FIGURE 1.

Structure and cell adhesion function of endoglin. (A) Structural representation of endoglin. Endoglin is a type I membrane protein with a large extracellular (EC) domain that contains a zona pellucida (ZP) domain in the juxtamembrane region and an NH₂-terminal orphan domain. The ZP domain encodes an Arg-Gly-Asp (RGD) tripeptide that is involved in integrin binding, whereas de orphan domain is involved in binding to members of the TGF-β superfamily. Endoglin forms dimers and the corresponding monomers are disulphide linked (S-S). The cytoplasmic (CYT) domain can be phosphorylated (P) at Ser/Thr/Tyr residues. The transmembrane (TM), and EC domains of the protein are indicated. The scheme is not to scale. (B) Role of endothelial endoglin in leukocyte adhesion and transmigration.
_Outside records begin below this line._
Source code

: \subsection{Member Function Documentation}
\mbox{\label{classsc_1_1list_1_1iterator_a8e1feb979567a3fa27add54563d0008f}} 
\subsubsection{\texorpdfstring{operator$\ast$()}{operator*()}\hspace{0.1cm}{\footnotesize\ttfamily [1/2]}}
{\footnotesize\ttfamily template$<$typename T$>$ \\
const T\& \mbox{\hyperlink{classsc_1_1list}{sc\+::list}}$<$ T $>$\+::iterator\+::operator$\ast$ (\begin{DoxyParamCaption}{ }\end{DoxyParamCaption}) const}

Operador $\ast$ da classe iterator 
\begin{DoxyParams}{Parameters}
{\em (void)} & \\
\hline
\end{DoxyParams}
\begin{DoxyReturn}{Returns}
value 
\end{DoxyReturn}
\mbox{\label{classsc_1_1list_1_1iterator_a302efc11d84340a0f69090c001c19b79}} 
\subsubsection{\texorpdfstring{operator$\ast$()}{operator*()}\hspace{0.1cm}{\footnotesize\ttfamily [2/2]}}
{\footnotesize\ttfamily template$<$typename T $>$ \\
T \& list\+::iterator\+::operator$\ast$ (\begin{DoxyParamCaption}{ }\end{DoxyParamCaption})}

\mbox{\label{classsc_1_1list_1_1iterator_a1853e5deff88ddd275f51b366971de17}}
A schematic diagram shows a hypothetical model for leukocyte transmigration through the vessel endothelium. In an inflammatory focus, different soluble factors are released, including the chemokine CXCL12, leading to activation and endoglin-dependent extravasation of leukocytes. The transmigration process of the leukocyte involves the binding of CXCL12 to its receptor CXCR4, which in turn activates β1 integrins. Once activated, β1 integrin binds to the RGD motif of endoglin present on the endothelial cell surface, allowing the extravasation and migration of leukocytes to the inflammatory site.